Währung: 1 Ouguiya (UM) = 5 Khoums (KH)
Zeitzone: MEZ — 1 Std.
(frz. Mauritanie, amtlich arab. Al-Djumhurijja al-Islamijja al-Muritanijja, dt. Islam. Republik M.), Staat in W-Afrika, grenzt im W an den Atlantik, im NW an das Gebiet Westsahara, im NO an Algerien, im O und S an Mali, im SW an Senegal.
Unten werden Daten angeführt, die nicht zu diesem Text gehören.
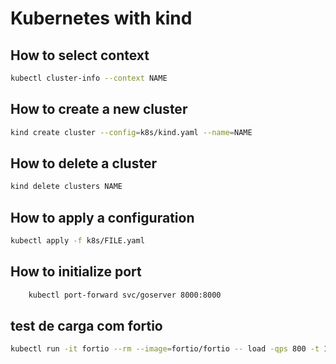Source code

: # Kubernetes with kind

## How to select context 

```bash
kubectl cluster-info --context NAME
```

## How to create a new cluster
    
```bash
kind create cluster --config=k8s/kind.yaml --name=NAME
```

## How to delete a cluster

```bash
kind delete clusters NAME
```

## How to apply a configuration

```bash
kubectl apply -f k8s/FILE.yaml
```

## How to initialize port 
    
```bash
    kubectl port-forward svc/goserver 8000:8000
```

## test de carga com fortio
    
```bash
kubectl run -it fortio --rm --image=fortio/fortio -- load -qps 800 -t 120s -c 70 "http://goserver:8000/healthz"
```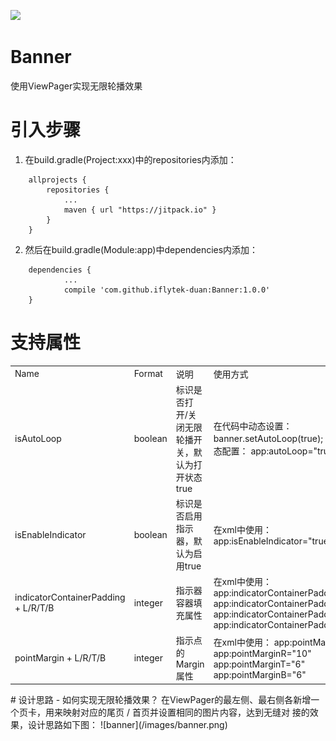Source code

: [![](https://jitpack.io/v/iflytek-duan/Banner.svg)](https://jitpack.io/#iflytek-duan/Banner)
# Banner
使用ViewPager实现无限轮播效果
# 引入步骤
1. 在build.gradle(Project:xxx)中的repositories内添加：
```
    allprojects {
        repositories {
            ...
            maven { url "https://jitpack.io" }
        }
    }
```
2. 然后在build.gradle(Module:app)中dependencies内添加：
```
	dependencies {
	        ...
	        compile 'com.github.iflytek-duan:Banner:1.0.0'
	}
```
# 支持属性
<table>
    <tr>
        <td>Name</td>
        <td>Format</td>
        <td>说明</td>
        <td>使用方式</td>
    </tr>
    <tr>
        <td>isAutoLoop</td>
        <td>boolean</td>
        <td>标识是否打开/关闭无限轮播开关，默认为打开状态true</td>
        <td>
            在代码中动态设置：
            banner.setAutoLoop(true);
            在xml中静态配置：
            app:autoLoop="true"
        </td>
    </tr>
    <tr>
        <td>isEnableIndicator</td>
        <td>boolean</td>
        <td>标识是否启用指示器，默认为启用true</td>
        <td>
            在xml中使用：
            app:isEnableIndicator="true"
        </td>
    </tr>
    <tr>
        <td>indicatorContainerPadding + L/R/T/B</td>
        <td>integer</td>
        <td>指示器容器填充属性</td>
        <td>
            在xml中使用：
            app:indicatorContainerPaddingL="10"
            app:indicatorContainerPaddingR="10"
            app:indicatorContainerPaddingT="6"
            app:indicatorContainerPaddingB="6"
        </td>
    </tr>
    <tr>
        <td>pointMargin + L/R/T/B</td>
        <td>integer</td>
        <td>指示点的Margin属性</td>
        <td>
            在xml中使用：
            app:pointMarginL="10"
            app:pointMarginR="10"
            app:pointMarginT="6"
            app:pointMarginB="6"
        </td>
    </tr>
</table>
# 设计思路
- 如何实现无限轮播效果？
在ViewPager的最左侧、最右侧各新增一个页卡，用来映射对应的尾页 / 首页并设置相同的图片内容，达到无缝对
接的效果，设计思路如下图：
 ![banner](/images/banner.png)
Staat und Recht: Nach der Verf. von 1991 ist M. eine präsidiale Rep. mit Mehrparteiensystem. Staatsoberhaupt ist der mit großen Vollmachten ausgestattete Präs. (direkt gewählt); er ernennt das Kabinett unter Vorsitz des Premiermin. (seit 1992), kann das Parlament auflösen und den Ausnahmezustand verhängen. Die Legislative liegt beim Zweikammerparlament, bestehend aus Senat (56 Mitgl.) und Abg.haus (79 Abg.). Beherrschende Partei ist die Republikanisch-Demokrat. und Soziale Partei (PRDS); außerdem u. a. Union der Demokrat. Kräfte Neue Ära (UFD-EN). Politisch bedeutsam sind ferner radikal-islam. und ethnisch orientierte Untergrundorganisationen.
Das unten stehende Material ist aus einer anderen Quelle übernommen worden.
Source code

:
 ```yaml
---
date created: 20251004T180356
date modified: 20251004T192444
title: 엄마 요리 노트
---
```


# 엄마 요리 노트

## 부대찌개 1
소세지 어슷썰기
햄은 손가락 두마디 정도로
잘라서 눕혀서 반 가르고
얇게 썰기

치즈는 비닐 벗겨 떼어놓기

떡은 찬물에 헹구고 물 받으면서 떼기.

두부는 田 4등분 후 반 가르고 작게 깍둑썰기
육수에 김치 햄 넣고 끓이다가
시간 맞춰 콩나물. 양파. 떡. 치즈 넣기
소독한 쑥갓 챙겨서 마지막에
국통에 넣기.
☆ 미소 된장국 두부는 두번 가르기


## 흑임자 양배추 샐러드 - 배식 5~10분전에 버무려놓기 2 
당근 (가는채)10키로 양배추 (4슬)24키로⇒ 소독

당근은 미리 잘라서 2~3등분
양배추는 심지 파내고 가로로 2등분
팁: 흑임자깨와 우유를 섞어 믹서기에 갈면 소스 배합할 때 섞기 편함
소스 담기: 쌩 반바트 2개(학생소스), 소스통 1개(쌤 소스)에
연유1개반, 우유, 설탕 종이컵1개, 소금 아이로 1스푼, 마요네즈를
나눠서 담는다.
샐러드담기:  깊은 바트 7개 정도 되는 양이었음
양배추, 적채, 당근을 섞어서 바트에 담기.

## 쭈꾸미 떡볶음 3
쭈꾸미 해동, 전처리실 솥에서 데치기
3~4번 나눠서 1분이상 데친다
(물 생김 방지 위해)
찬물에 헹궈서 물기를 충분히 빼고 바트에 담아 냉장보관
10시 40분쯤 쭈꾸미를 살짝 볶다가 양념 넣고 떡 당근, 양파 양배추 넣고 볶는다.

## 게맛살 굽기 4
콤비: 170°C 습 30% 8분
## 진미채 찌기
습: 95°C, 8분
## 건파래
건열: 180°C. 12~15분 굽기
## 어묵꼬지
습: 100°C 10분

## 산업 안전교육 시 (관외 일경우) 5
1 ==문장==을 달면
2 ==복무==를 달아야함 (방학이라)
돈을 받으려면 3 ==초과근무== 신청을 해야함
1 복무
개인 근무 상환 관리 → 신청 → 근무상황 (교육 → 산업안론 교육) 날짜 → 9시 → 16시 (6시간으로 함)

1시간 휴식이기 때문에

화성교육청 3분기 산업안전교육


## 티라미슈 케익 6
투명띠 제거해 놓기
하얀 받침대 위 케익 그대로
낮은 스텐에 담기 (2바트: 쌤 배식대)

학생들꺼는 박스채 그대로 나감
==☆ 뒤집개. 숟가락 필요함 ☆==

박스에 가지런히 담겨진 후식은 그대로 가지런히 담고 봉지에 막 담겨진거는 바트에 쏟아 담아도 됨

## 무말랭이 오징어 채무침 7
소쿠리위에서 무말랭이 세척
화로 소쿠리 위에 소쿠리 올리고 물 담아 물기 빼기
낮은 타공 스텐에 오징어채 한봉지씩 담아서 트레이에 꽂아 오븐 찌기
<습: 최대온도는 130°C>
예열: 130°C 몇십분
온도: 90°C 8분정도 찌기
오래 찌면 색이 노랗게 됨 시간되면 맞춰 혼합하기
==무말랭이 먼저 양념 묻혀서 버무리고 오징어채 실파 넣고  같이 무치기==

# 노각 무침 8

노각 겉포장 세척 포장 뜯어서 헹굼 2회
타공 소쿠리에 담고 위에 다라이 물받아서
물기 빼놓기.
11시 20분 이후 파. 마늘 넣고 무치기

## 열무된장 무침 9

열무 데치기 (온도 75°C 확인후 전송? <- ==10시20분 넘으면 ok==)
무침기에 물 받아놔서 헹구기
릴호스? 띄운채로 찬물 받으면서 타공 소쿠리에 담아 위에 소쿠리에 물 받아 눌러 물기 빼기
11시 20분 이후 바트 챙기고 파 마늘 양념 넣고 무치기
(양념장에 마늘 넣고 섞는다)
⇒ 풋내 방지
Landesnatur: M. gehört überwiegend zur westl. Sahara, der S zur Dornsavanne der Sahelzone. Östlich einer ausgedehnten Küstenebene steigt das Land in Steilstufen zu Hochebenen (um 500 m ü. M.), die von einzelnen Inselbergen (bis 915 m ü. M.) überragt werden, an. Die Hochebenen senken sich nach NO zum dünenerfüllten Becken von El-Djouf. Vorherrschend trockenes Wüstenklima; nur im SW 200-500 mm sommerl. Niederschläge (Randtropen).
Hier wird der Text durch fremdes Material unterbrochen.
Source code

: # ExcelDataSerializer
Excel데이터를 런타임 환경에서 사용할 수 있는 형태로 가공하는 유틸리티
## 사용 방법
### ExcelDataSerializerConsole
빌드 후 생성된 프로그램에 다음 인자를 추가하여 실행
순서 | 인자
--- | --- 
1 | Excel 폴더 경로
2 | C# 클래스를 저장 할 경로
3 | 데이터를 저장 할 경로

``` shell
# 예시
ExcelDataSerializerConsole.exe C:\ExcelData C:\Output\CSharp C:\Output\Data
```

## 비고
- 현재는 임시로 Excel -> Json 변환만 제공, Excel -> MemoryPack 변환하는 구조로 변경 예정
Bevölkerung: Rund 80 % sind Mauren (1/3 weiße Bidani, 1/3 negride Harratin), 20 % als Feldbauern v. a. im S lebende Schwarzafrikaner (Wolof, Tukulor, Soninke, Bambara u. a.). Infolge Dürreperioden Rückgang der Nomaden (1967: 85 %; 1988: 17 %) und Anwachsen der städt. Bev. (rd. 52 %); ein Großteil der Nomaden haust in Hütten und Zelten am Rand der Städte. - Grundschulpflicht vom 6. bis 11. Lebensjahr; die Analphabetenquote beträgt 62 %; Univ. in Nouakchott (gegr. 1983). - Staatsreligion ist der (sunnit.) Islam.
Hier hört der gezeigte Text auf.